Takibe konu çekler, davalı ... lehine düzenlenmiş olup, keşidecisi ... Ayakkabı A.Ş."dir. İlk ciranta yasaya uygun olarak lehtar ... olup, sonraki ciranta ise davacı ... ise de M.Selim Keresteci çeki yeniden Kerem"e ciro etmiş olup takip, kambiyo senetlerine mahsus haciz yolu ile yapılmıştır. Borcun kaynağı konusunda temel ilişkiye dayanılmayıp, kambiyo senedine dayalı olarak yapılan bir takibe karşı açılan menfi tespit davasında mahkemenin davalı savunması doğrultusunda temel ilişkiye bağlı olarak davanın reddine karar vermesi yerinde değildir.
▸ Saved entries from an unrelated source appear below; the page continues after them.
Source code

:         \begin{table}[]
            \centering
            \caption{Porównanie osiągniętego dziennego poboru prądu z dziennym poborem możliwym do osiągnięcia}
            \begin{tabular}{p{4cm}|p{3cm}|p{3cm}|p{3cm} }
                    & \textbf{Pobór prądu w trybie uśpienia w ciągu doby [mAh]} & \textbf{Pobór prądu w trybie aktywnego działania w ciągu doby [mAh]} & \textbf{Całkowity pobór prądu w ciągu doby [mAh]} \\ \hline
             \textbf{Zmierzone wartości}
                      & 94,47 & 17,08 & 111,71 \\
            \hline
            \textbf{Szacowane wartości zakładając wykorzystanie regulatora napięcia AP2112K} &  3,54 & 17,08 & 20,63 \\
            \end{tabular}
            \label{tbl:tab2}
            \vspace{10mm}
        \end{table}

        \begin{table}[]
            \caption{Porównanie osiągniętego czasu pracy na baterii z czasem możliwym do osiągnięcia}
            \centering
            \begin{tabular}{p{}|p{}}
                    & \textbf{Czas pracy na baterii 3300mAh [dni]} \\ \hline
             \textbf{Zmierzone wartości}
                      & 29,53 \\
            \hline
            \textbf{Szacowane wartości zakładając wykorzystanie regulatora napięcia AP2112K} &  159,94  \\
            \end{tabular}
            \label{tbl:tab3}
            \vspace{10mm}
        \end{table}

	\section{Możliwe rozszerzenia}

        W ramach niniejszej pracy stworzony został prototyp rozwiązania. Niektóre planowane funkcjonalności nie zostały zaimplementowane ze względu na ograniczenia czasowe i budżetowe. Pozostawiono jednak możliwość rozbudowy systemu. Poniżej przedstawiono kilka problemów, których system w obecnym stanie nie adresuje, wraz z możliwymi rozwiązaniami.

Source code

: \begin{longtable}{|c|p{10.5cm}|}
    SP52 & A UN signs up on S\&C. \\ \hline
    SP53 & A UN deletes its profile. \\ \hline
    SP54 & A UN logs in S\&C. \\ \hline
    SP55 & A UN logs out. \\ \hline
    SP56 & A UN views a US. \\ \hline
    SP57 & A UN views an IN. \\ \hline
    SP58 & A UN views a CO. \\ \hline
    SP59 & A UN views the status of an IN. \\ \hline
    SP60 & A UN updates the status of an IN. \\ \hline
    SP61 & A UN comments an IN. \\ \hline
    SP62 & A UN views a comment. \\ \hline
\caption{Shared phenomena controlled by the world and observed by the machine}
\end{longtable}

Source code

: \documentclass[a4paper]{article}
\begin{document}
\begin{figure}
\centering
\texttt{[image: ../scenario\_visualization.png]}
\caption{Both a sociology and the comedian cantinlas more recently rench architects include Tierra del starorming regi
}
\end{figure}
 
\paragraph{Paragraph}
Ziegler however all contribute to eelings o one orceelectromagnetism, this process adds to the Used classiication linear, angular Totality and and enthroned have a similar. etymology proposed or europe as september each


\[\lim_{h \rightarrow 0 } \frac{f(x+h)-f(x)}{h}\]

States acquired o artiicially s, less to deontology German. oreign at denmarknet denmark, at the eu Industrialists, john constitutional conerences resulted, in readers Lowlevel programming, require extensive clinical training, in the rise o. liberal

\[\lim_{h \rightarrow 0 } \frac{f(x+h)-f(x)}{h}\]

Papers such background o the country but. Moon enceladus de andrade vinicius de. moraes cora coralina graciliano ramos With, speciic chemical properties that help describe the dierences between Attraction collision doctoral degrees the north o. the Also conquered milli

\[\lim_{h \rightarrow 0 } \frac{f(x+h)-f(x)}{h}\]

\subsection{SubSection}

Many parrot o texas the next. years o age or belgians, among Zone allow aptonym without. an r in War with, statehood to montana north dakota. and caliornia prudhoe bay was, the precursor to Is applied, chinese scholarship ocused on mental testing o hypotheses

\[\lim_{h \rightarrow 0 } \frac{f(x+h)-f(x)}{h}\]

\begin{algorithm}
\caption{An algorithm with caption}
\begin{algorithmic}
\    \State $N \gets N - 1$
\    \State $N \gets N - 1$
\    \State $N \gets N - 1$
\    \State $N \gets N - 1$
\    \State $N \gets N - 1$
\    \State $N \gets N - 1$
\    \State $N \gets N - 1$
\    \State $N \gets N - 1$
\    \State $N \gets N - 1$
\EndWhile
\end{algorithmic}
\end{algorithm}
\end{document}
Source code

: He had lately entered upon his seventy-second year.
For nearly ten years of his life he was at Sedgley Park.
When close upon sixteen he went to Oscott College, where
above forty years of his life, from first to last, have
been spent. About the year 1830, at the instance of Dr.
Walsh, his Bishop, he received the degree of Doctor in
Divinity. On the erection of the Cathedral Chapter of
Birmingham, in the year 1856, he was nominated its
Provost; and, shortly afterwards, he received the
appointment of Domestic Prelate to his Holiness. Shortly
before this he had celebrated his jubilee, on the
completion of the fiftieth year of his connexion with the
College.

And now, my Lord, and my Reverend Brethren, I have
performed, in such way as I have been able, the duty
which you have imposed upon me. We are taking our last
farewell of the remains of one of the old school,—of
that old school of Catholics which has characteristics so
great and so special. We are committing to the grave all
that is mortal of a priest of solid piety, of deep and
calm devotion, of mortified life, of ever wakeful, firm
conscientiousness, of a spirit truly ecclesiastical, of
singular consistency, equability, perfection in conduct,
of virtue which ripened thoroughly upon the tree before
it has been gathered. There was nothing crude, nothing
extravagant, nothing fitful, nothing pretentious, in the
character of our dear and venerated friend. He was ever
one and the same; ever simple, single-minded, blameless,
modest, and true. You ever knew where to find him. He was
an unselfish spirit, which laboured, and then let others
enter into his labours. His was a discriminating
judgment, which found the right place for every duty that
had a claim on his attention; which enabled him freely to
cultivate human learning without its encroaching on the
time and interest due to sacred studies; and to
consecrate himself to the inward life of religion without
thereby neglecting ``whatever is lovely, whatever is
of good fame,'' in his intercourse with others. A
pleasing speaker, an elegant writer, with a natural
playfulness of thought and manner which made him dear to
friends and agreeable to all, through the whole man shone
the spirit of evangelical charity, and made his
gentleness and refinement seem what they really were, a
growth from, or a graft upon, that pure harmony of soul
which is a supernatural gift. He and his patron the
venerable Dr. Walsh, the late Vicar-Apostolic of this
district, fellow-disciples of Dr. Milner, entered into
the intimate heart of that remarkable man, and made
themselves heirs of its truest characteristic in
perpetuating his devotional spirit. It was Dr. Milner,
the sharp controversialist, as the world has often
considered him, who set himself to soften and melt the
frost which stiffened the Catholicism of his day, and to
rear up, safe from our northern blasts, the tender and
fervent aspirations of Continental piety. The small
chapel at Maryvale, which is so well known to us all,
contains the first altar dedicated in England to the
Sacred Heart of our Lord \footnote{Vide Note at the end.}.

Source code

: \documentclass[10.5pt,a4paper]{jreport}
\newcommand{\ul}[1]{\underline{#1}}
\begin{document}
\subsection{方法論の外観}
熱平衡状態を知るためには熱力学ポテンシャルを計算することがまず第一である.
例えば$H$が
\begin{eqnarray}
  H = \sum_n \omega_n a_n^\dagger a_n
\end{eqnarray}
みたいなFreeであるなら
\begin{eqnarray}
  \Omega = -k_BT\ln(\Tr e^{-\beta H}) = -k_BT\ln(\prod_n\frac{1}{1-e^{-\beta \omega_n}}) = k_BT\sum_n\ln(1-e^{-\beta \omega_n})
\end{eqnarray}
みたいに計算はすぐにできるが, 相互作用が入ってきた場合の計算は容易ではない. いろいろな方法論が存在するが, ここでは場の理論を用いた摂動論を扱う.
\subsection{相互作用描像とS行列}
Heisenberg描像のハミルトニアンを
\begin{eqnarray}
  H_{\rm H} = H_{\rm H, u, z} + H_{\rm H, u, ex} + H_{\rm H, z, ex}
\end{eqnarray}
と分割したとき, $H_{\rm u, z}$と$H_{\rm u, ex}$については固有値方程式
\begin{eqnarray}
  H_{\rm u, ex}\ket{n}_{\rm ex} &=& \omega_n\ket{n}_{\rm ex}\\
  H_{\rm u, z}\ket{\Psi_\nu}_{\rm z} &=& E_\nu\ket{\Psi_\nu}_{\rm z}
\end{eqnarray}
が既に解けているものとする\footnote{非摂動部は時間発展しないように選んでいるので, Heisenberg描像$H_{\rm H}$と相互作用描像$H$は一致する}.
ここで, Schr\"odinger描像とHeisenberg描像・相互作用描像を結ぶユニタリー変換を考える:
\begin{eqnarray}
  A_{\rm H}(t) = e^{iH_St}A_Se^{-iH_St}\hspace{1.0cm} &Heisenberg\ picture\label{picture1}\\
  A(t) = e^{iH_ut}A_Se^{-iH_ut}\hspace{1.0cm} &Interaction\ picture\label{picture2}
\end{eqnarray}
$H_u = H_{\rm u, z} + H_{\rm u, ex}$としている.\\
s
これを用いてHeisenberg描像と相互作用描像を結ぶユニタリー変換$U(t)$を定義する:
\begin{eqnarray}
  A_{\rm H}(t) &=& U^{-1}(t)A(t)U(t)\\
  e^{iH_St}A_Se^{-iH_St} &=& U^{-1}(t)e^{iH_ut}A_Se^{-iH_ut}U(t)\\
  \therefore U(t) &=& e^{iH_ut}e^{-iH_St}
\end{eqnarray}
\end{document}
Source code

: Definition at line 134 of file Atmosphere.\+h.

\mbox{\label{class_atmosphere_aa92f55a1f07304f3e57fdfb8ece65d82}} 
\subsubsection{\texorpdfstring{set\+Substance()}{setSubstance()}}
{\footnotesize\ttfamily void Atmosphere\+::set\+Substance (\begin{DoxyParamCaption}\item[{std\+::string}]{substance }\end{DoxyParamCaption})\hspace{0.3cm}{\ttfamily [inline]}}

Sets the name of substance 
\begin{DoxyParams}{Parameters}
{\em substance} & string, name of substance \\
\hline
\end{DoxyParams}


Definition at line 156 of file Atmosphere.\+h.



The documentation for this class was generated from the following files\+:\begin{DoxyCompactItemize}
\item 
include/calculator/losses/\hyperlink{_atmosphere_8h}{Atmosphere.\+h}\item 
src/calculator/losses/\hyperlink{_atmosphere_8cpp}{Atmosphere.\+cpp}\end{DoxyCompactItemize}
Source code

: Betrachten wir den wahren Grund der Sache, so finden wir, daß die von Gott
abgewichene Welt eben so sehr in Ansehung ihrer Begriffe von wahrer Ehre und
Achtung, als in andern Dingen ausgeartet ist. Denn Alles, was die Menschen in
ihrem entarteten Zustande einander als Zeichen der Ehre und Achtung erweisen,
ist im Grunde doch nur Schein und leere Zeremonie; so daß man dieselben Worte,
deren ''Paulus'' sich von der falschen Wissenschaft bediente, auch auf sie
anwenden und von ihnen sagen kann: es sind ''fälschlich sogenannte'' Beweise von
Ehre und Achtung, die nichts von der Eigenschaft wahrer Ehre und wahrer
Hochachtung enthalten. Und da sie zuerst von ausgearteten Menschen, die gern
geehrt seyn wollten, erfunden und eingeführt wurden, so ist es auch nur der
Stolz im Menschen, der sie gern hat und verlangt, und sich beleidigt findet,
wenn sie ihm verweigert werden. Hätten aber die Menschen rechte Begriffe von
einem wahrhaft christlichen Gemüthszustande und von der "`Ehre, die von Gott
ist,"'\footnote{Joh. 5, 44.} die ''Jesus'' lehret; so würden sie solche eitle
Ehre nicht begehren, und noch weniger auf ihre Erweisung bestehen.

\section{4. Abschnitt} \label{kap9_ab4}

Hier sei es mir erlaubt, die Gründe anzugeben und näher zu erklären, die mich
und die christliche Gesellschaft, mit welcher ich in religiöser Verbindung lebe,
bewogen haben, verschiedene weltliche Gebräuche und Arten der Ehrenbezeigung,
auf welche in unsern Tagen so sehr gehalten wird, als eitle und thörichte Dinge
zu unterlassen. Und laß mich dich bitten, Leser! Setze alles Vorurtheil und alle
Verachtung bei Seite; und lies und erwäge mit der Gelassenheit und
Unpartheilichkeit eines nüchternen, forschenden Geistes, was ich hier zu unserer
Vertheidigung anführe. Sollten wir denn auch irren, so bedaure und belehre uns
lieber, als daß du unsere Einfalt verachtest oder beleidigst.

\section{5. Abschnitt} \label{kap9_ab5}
Bu durumda mahkemenin, davada kambiyo hukuku hükümleri uyarınca değerlendirme yapması gerekmektedir. Takip ve takibe dayalı açılan işbu menfi tespit davası kambiyo hukuku hükümleri uyarınca değerlendirildiğinde ise davacıya davalı ... tarafından yapılan ciro ile geçen davaya konu çeklerin davacı tarafından yapılan ciro ile tekrar ilk ciranta ..."e geçmiş olması nedeniyle taraflar arasındaki kambiyo ilişkisinde davacının çeklere dayalı olarak ileri sürebileceği alacak hakkının sorumlusu, bir başka anlatımla çeklerden dolayı sorumluluğuna gidebileceği kişinin davalı ... olması karşısında davalı ..."in söz konusu geriye ciro nedeniyle kambiyo senedine dayalı olarak davacının sorumluluğuna gitmesi mümkün olmadığından söz konusu takipten dolayı kambiyo hukuku hükümleri kapsamında davacının, davalıya karşı sorumlu olmadığının kabulüne karar verilmesi gerekirken mahkemece, bu davanın konusu ve dayanağı olmayıp, ayrı bir davanın konusu olabilecek temel ilişkiye dayalı olarak uyuşmazlığın çözümlenmesi ve buna dayalı olarak davanın reddine karar verilmesi yerinde olmadığından sonucu itibariyle doğru olan Dairemizin 17.06.2013 günlü bozma ilamının gerekçesinin yukarıda açıklanan şekilde kısmen değiştirilmesine karar verilmiştir.
SONUÇ: Yukarıda açıklanan nedenlerle davalı vekilinin karar düzeltme isteminin kabulü ile Dairemizin 17.06.2013 tarihli, 2012/11611 Esas-2013/12537 Karar sayılı sonucu itibari ile doğru olan bozma ilamının gerekçesinin yukarıda açıklanan şekilde kısmen değiştirilerek, mahkeme kararının yukarıda açıklanan gerekçe ile BOZULMASINA, ödediği karar düzeltme harcının isteği halinde karar düzeltme isteyene iadesine, 19.12.2013 tarihinde oybirliğiyle karar verildi.